[Extracted records]
────────────────

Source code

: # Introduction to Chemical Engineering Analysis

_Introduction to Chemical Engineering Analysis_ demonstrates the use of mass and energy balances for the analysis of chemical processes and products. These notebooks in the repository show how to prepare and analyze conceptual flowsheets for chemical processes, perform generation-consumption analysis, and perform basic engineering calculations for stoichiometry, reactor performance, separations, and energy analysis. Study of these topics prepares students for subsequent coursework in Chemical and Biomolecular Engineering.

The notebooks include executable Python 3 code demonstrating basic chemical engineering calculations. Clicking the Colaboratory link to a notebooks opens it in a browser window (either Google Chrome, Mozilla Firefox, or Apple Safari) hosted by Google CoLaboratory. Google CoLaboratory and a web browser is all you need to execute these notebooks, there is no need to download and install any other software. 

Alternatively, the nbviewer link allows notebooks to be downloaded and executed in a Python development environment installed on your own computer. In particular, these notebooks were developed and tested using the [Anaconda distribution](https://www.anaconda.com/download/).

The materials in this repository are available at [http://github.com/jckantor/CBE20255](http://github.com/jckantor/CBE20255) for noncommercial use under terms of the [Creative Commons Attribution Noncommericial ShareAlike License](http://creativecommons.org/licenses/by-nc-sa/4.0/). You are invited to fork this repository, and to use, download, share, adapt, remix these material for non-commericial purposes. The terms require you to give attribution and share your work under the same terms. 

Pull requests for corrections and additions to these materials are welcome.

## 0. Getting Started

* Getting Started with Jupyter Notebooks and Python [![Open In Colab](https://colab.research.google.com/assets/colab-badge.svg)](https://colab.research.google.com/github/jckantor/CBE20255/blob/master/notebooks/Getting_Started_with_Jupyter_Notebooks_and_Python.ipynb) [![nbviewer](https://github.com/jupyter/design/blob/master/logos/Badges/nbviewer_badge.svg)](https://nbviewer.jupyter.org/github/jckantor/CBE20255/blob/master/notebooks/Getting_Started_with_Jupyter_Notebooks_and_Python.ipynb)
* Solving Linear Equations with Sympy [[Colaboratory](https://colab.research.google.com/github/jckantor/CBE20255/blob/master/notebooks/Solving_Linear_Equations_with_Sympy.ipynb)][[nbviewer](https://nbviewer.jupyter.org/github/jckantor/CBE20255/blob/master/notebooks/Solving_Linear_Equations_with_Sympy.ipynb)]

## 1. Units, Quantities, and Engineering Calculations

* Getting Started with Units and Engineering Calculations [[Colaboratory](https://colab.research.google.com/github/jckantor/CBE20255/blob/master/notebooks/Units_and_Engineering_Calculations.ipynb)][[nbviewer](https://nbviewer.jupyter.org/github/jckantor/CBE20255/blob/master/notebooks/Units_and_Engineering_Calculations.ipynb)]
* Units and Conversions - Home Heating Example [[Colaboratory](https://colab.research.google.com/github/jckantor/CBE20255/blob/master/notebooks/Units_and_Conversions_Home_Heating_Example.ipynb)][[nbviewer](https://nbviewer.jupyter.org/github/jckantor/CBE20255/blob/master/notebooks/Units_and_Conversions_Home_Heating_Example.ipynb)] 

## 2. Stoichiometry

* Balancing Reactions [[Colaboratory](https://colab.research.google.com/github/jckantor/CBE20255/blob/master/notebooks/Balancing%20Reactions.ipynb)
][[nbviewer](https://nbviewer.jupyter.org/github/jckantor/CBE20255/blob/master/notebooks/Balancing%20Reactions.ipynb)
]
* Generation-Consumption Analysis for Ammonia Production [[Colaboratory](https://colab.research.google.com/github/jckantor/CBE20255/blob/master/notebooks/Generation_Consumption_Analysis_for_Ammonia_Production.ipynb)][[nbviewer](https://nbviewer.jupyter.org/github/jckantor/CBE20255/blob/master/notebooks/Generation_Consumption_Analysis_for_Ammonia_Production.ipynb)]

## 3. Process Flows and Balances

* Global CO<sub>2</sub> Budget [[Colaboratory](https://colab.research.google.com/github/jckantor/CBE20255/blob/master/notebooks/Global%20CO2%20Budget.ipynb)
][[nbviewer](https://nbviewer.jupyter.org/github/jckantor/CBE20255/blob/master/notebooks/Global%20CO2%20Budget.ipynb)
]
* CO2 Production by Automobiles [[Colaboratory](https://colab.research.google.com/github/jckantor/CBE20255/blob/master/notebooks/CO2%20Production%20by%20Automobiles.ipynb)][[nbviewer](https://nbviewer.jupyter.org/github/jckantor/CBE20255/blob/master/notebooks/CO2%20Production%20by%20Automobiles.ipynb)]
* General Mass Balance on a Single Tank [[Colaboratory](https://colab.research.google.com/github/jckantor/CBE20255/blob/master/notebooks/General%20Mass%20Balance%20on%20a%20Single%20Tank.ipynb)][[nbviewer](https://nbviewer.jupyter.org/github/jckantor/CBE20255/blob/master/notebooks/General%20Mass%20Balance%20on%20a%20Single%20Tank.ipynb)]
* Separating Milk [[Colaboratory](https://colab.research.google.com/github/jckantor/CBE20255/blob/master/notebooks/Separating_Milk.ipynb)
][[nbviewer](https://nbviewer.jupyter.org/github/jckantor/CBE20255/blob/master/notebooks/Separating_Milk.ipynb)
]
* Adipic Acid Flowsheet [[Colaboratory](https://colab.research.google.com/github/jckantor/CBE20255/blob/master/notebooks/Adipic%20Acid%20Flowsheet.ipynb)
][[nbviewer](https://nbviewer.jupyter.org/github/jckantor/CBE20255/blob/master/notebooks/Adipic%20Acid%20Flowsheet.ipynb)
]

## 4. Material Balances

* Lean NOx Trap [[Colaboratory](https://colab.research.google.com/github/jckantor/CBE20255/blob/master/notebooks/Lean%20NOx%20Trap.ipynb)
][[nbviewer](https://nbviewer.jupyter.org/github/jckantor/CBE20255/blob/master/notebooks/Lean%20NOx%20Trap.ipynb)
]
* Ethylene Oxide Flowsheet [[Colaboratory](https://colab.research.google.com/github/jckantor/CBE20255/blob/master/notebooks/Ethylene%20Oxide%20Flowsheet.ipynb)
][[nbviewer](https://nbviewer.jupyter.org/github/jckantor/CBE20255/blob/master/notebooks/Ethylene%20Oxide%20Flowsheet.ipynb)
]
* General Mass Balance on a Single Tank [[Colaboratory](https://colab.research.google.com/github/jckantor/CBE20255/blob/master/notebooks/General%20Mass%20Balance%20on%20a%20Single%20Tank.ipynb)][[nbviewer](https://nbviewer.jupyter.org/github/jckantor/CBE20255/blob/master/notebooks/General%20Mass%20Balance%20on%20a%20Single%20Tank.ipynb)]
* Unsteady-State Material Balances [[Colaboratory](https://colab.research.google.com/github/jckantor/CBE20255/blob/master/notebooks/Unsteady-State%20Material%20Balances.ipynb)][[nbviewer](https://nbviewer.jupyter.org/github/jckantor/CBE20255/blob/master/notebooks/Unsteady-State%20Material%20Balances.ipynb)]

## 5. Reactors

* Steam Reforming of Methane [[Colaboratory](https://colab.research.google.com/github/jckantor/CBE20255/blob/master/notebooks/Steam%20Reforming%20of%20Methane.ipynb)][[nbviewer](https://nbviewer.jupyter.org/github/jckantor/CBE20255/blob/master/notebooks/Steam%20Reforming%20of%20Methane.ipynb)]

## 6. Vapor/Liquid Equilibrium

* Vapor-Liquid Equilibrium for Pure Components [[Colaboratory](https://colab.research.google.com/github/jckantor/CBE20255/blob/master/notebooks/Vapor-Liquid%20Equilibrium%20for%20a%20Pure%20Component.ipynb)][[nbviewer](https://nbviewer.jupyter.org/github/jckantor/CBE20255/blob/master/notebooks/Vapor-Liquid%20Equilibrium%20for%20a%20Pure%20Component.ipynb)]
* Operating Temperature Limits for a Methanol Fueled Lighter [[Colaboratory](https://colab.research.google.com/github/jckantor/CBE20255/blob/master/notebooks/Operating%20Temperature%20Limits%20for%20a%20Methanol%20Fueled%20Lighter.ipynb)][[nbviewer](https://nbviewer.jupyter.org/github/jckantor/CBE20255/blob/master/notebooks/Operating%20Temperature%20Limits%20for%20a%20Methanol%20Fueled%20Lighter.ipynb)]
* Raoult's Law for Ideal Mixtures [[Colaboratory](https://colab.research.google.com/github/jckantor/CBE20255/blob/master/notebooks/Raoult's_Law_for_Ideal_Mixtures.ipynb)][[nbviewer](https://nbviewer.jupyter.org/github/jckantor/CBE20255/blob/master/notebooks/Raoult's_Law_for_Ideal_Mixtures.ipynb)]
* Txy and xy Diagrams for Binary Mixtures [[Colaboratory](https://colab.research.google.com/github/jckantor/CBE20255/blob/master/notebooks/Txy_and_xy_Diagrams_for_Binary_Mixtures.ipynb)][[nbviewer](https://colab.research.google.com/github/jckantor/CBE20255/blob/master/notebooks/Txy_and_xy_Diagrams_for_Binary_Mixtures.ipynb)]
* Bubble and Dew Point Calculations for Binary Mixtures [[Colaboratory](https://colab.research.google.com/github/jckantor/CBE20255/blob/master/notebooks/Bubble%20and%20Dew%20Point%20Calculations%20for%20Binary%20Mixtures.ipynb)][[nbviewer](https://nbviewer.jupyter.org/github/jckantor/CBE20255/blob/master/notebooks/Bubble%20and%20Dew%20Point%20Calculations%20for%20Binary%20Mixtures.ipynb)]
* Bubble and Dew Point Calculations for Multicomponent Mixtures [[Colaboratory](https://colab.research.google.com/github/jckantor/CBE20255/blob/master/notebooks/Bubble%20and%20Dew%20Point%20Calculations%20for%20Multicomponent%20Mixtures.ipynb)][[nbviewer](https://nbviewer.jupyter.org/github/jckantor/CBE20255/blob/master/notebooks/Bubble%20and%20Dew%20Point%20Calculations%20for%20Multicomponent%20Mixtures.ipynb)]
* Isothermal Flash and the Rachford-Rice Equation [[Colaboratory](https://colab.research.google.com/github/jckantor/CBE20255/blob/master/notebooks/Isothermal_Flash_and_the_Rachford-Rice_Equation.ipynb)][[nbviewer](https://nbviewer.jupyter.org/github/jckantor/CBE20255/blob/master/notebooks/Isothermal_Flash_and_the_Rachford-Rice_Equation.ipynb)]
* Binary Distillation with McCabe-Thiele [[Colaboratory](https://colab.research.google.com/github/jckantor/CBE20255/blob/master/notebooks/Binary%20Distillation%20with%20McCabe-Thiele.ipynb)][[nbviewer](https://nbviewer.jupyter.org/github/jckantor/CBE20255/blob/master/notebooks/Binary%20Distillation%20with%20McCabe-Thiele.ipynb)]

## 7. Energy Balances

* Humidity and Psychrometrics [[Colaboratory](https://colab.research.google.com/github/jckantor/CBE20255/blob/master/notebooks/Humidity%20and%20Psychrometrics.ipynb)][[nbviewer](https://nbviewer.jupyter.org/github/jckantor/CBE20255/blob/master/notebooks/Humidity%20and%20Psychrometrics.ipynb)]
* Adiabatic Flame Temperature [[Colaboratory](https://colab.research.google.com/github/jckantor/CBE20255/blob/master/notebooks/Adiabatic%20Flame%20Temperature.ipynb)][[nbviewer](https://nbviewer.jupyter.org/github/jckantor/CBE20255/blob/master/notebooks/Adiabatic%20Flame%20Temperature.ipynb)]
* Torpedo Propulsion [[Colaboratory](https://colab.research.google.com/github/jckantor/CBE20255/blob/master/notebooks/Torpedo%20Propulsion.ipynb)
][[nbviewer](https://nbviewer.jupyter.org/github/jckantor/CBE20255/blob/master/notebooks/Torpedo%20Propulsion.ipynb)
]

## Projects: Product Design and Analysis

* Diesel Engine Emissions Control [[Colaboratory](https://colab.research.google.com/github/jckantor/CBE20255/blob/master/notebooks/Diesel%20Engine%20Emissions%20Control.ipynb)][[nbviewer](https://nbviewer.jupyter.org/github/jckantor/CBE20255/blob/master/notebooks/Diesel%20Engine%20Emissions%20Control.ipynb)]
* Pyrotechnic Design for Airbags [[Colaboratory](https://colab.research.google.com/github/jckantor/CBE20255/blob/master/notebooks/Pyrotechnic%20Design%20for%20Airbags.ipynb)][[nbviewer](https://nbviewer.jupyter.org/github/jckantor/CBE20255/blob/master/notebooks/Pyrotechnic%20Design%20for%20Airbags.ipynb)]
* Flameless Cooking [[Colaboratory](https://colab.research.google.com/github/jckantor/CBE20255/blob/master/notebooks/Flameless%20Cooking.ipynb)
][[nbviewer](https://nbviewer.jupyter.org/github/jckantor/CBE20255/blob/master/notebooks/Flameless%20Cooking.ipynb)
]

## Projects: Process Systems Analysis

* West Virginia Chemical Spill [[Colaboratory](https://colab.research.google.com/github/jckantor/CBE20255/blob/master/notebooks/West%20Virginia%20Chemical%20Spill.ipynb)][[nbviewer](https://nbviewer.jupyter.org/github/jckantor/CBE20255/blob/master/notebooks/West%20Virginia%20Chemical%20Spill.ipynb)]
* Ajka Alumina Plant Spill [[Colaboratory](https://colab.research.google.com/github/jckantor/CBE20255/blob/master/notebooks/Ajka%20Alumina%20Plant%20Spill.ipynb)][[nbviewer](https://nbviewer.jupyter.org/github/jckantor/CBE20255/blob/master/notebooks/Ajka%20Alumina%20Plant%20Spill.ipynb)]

────────────────

• **THE PROBLEM**
The first line of the records begins the span, and the line containing "The materials in" ends it. Reproduce that span exactly, both ends included.

• **EXERCISE OUTPUT**
Source code

: # Introduction to Chemical Engineering Analysis

_Introduction to Chemical Engineering Analysis_ demonstrates the use of mass and energy balances for the analysis of chemical processes and products. These notebooks in the repository show how to prepare and analyze conceptual flowsheets for chemical processes, perform generation-consumption analysis, and perform basic engineering calculations for stoichiometry, reactor performance, separations, and energy analysis. Study of these topics prepares students for subsequent coursework in Chemical and Biomolecular Engineering.

The notebooks include executable Python 3 code demonstrating basic chemical engineering calculations. Clicking the Colaboratory link to a notebooks opens it in a browser window (either Google Chrome, Mozilla Firefox, or Apple Safari) hosted by Google CoLaboratory. Google CoLaboratory and a web browser is all you need to execute these notebooks, there is no need to download and install any other software. 

Alternatively, the nbviewer link allows notebooks to be downloaded and executed in a Python development environment installed on your own computer. In particular, these notebooks were developed and tested using the [Anaconda distribution](https://www.anaconda.com/download/).

The materials in this repository are available at [http://github.com/jckantor/CBE20255](http://github.com/jckantor/CBE20255) for noncommercial use under terms of the [Creative Commons Attribution Noncommericial ShareAlike License](http://creativecommons.org/licenses/by-nc-sa/4.0/). You are invited to fork this repository, and to use, download, share, adapt, remix these material for non-commericial purposes. The terms require you to give attribution and share your work under the same terms. 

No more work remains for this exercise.